*** Block opens ***
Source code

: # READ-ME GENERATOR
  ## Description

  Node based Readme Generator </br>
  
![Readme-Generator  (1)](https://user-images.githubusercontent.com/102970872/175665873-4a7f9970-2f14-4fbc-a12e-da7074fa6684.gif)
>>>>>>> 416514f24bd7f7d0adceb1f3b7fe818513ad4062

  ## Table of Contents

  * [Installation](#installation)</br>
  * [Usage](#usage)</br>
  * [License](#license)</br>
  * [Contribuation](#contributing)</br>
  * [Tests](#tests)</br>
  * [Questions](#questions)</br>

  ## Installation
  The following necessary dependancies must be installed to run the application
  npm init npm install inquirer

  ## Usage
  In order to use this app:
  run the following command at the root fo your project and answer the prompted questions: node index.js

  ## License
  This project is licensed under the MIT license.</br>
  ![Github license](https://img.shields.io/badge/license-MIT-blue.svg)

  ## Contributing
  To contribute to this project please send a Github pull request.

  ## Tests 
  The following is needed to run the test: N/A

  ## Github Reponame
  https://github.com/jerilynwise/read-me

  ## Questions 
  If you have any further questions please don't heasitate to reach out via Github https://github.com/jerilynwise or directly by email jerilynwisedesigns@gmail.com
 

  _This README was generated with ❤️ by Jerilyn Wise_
*** Block closes ***
*** Block opens ***
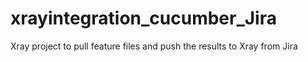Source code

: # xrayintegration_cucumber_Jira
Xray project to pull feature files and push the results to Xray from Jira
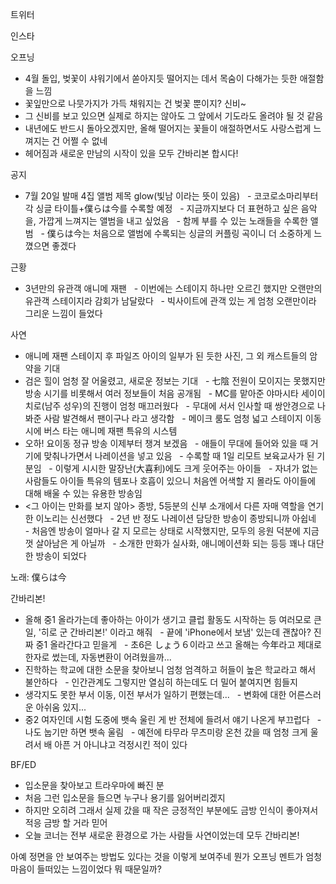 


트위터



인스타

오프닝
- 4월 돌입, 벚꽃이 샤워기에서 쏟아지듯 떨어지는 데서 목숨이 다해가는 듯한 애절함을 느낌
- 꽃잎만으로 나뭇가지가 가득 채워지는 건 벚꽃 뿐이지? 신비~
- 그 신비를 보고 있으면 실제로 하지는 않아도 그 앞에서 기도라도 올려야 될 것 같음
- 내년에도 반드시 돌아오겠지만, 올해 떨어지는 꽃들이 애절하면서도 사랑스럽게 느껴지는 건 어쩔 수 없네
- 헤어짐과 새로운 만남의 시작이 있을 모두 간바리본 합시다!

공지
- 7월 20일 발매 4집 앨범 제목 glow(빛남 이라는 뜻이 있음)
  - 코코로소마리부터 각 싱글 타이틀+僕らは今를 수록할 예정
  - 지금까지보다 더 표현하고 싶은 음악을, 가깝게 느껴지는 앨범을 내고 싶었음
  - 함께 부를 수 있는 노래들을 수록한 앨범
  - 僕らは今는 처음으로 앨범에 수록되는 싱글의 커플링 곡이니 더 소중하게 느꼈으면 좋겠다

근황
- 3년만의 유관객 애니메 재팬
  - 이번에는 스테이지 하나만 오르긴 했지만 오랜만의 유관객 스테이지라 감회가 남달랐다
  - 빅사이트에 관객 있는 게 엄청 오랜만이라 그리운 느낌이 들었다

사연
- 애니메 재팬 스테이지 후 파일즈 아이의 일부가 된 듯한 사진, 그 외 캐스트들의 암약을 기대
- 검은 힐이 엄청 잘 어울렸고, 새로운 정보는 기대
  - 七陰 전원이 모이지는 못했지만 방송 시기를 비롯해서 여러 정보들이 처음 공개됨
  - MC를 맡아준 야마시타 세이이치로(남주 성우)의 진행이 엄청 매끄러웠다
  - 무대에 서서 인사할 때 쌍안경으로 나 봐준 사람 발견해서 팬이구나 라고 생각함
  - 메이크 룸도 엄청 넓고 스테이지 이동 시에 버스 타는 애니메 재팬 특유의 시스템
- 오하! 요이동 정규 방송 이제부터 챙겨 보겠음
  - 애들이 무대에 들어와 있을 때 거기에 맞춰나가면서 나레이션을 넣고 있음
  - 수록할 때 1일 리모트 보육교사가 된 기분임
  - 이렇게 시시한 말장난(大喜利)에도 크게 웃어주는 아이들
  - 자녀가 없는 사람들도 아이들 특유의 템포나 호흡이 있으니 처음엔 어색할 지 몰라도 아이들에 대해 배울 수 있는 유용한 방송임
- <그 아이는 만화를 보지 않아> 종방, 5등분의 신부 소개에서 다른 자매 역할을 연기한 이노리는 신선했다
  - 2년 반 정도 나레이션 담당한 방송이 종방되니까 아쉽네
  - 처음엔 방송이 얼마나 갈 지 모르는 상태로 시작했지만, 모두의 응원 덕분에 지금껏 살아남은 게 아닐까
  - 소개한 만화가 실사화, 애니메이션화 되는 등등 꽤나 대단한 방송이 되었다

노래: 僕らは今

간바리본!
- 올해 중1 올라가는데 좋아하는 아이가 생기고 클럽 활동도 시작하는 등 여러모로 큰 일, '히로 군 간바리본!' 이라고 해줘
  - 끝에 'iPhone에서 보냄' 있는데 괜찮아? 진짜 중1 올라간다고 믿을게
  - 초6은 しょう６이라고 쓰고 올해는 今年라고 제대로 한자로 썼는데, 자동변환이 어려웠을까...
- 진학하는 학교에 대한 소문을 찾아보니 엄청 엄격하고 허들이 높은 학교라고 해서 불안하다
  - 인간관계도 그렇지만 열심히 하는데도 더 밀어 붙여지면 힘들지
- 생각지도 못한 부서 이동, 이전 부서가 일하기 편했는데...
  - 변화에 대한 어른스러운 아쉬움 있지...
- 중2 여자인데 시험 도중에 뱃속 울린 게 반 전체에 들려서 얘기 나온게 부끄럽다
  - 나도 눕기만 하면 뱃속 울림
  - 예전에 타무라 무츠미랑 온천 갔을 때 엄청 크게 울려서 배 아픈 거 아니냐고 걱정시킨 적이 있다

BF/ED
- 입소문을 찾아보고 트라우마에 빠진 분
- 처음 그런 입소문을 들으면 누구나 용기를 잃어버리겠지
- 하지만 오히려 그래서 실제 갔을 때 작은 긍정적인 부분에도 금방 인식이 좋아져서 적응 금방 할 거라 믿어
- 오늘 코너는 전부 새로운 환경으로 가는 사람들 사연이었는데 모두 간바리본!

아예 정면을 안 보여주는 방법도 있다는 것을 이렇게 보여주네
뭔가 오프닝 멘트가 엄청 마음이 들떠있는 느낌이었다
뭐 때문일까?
*** Block closes ***
*** Block opens ***
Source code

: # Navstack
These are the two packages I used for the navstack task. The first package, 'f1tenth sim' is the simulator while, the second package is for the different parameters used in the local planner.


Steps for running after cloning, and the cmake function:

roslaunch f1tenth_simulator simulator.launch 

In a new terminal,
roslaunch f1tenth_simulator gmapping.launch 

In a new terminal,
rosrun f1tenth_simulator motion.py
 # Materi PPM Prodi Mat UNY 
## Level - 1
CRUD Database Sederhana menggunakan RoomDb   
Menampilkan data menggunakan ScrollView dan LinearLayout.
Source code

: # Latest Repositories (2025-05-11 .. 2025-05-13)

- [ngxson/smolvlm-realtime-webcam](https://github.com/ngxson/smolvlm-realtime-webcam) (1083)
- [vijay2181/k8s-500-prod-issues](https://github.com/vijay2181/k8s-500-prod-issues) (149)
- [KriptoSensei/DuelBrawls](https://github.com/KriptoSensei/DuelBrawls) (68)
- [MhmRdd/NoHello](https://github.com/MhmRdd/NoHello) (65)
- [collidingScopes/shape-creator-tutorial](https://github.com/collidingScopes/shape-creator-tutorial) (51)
*** Block closes ***
### Activity
Look through the listing, and copy each line in which the string "please" turns up.

### Solution for this exercise
  To contribute to this project please send a Github pull request.
  If you have any further questions please don't heasitate to reach out via Github https://github.com/jerilynwise or directly by email jerilynwisedesigns@gmail.com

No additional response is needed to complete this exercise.